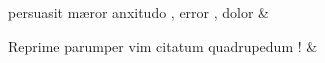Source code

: \documentclass[12pt,onecolumn,twoside,a4paper]{memoir}
\begin{document}
\begin{pairs}
\begin{Leftside}
                              persuasit
                              mæror
                              anxitudo
                              ,
                              error
                              ,
                              dolor \&
                         \stanza {}
                     
                              Reprime
                              parumper
                              vim
                              citatum
                              quadrupedum
                              ! \&
                     
                  \endnumbering
		\end{Leftside}
                  \begin{Rightside}
			\beginnumbering
			\numberstanzafalse
                     

\end{Rightside}
\end{pairs}
\end{document}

********************

### EXERCISE OBJECTIVE
All of the material must be given again exactly, though no picture may appear in the copy.

### SOLUTION FOR THIS TASK
Source code

: \documentclass[12pt,onecolumn,twoside,a4paper]{memoir}
\begin{document}
\begin{pairs}
\begin{Leftside}
                              persuasit
                              mæror
                              anxitudo
                              ,
                              error
                              ,
                              dolor \&
                         \stanza {}
                     
                              Reprime
                              parumper
                              vim
                              citatum
                              quadrupedum
                              ! \&
                     
                  \endnumbering
		\end{Leftside}
                  \begin{Rightside}
			\beginnumbering
			\numberstanzafalse
                     

\end{Rightside}
\end{pairs}
\end{document}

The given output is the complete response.